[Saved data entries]
___
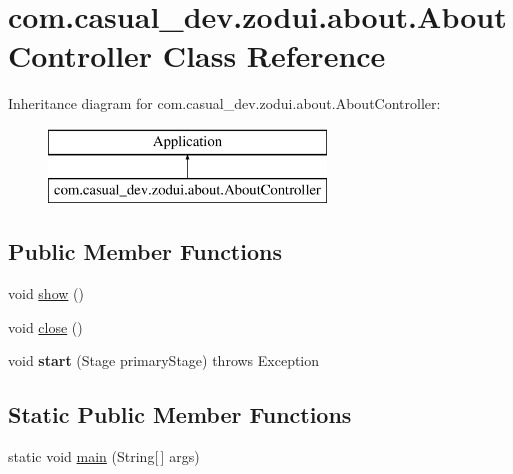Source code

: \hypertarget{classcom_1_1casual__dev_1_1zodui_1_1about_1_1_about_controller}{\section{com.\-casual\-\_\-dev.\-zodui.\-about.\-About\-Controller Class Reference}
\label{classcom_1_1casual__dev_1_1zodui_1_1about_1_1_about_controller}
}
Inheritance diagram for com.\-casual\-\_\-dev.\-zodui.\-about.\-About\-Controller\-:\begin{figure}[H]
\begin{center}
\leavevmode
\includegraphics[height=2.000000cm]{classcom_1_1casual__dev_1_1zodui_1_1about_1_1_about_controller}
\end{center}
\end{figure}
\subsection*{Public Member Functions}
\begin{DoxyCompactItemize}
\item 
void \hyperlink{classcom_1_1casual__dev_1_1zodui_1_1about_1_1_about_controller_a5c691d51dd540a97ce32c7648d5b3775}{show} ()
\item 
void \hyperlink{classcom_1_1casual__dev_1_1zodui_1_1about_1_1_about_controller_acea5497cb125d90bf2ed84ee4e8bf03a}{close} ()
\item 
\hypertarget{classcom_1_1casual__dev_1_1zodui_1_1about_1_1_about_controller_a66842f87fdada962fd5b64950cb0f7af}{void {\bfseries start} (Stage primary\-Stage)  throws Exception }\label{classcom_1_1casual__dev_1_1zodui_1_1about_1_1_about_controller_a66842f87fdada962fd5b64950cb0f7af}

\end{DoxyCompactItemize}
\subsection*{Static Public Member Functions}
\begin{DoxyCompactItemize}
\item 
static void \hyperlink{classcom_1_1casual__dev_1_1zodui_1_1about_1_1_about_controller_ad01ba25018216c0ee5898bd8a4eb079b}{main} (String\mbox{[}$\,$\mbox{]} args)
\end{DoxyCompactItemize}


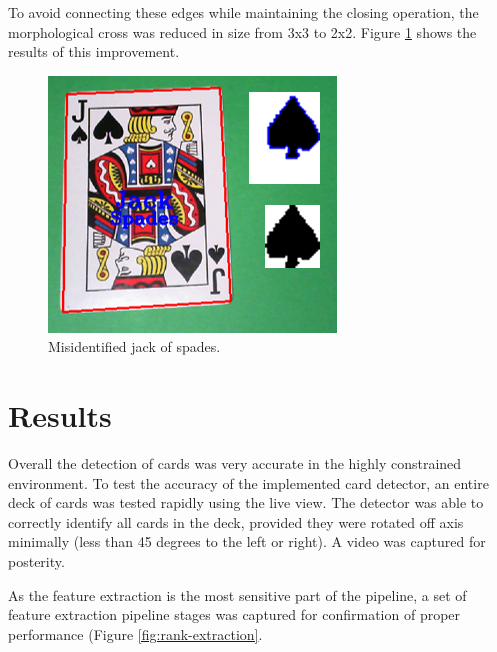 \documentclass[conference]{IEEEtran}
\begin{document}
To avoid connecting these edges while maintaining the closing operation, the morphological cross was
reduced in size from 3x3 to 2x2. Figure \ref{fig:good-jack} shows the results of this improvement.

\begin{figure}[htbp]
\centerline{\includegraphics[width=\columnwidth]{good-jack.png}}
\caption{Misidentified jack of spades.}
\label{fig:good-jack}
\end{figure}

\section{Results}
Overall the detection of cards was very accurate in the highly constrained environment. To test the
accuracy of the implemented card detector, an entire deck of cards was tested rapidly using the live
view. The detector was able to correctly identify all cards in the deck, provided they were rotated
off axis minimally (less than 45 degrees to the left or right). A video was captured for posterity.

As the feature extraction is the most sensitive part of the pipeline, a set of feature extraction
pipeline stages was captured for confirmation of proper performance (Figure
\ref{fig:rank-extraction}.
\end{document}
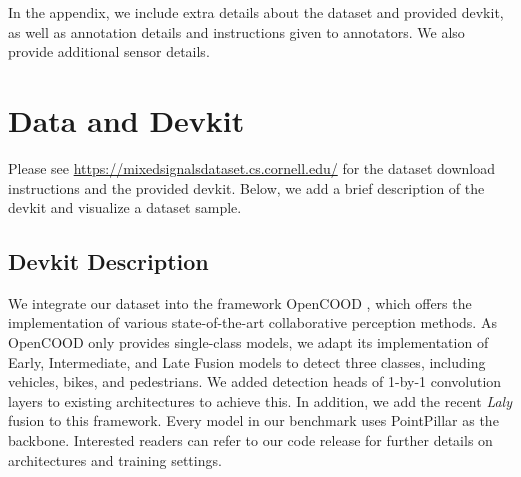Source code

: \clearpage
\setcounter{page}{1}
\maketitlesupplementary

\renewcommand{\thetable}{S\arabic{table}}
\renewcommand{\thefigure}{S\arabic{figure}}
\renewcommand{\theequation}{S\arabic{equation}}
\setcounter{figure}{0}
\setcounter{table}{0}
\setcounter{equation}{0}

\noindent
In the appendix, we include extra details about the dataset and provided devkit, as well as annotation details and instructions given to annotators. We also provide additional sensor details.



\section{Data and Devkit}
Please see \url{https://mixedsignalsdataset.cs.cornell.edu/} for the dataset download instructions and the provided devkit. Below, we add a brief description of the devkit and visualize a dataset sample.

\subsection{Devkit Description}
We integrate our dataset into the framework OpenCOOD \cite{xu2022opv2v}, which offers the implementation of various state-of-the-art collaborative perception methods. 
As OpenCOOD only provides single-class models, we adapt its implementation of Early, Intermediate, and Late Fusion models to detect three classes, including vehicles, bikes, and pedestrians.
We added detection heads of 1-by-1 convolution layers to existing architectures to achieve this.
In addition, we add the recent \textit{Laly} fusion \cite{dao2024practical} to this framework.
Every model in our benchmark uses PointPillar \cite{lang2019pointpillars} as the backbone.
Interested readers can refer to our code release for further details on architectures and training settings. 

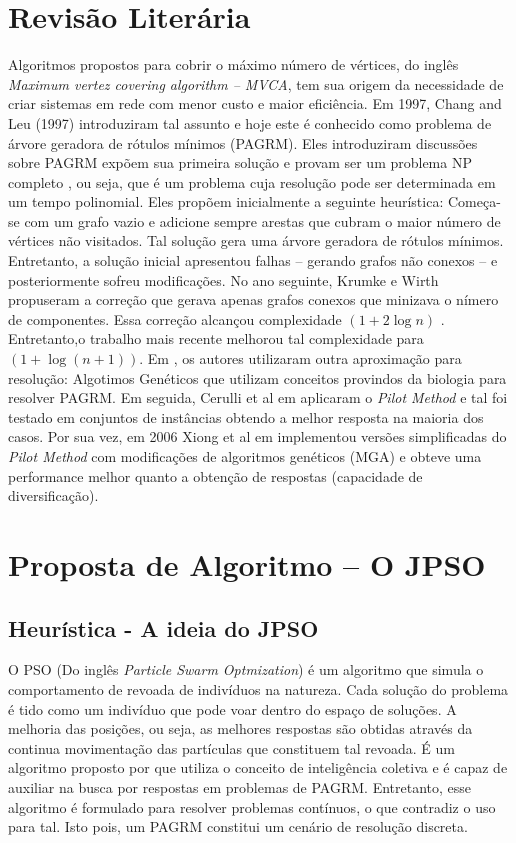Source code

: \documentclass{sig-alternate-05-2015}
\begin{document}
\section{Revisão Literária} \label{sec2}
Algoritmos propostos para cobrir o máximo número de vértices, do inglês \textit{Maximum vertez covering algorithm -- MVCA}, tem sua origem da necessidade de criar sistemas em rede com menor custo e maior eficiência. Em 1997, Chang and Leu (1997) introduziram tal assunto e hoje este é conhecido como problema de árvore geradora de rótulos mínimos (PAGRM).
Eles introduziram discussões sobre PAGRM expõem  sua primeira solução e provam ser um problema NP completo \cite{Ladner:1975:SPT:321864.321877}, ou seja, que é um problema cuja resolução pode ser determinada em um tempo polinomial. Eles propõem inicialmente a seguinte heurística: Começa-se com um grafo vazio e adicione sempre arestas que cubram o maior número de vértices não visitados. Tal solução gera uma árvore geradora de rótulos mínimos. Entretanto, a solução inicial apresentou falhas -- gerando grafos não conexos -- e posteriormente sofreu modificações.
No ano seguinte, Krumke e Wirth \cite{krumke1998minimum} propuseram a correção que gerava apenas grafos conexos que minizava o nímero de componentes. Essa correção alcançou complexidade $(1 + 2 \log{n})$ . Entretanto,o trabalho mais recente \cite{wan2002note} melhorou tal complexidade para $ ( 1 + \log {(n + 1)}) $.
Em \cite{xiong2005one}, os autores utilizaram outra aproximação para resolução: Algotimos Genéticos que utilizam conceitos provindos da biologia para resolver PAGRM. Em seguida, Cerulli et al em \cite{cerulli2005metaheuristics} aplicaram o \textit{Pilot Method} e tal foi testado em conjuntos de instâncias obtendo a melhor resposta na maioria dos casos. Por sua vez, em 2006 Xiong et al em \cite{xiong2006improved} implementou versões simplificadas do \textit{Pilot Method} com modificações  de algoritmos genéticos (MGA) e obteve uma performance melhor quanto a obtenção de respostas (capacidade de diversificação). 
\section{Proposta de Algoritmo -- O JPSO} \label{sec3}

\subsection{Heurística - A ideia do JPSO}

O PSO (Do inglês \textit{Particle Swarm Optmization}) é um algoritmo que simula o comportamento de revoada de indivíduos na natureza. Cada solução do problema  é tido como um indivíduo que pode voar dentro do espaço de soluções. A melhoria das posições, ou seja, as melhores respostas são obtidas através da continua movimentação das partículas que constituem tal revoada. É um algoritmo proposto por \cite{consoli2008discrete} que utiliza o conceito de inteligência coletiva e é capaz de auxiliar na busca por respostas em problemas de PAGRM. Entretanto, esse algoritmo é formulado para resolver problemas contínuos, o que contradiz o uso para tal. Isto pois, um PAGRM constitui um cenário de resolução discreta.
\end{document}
___
◆ **Task details**
From the records above, pull every line that has the string "rótulos" and copy it.

◆ **Task result**
Algoritmos propostos para cobrir o máximo número de vértices, do inglês \textit{Maximum vertez covering algorithm -- MVCA}, tem sua origem da necessidade de criar sistemas em rede com menor custo e maior eficiência. Em 1997, Chang and Leu (1997) introduziram tal assunto e hoje este é conhecido como problema de árvore geradora de rótulos mínimos (PAGRM).
Eles introduziram discussões sobre PAGRM expõem  sua primeira solução e provam ser um problema NP completo \cite{Ladner:1975:SPT:321864.321877}, ou seja, que é um problema cuja resolução pode ser determinada em um tempo polinomial. Eles propõem inicialmente a seguinte heurística: Começa-se com um grafo vazio e adicione sempre arestas que cubram o maior número de vértices não visitados. Tal solução gera uma árvore geradora de rótulos mínimos. Entretanto, a solução inicial apresentou falhas -- gerando grafos não conexos -- e posteriormente sofreu modificações.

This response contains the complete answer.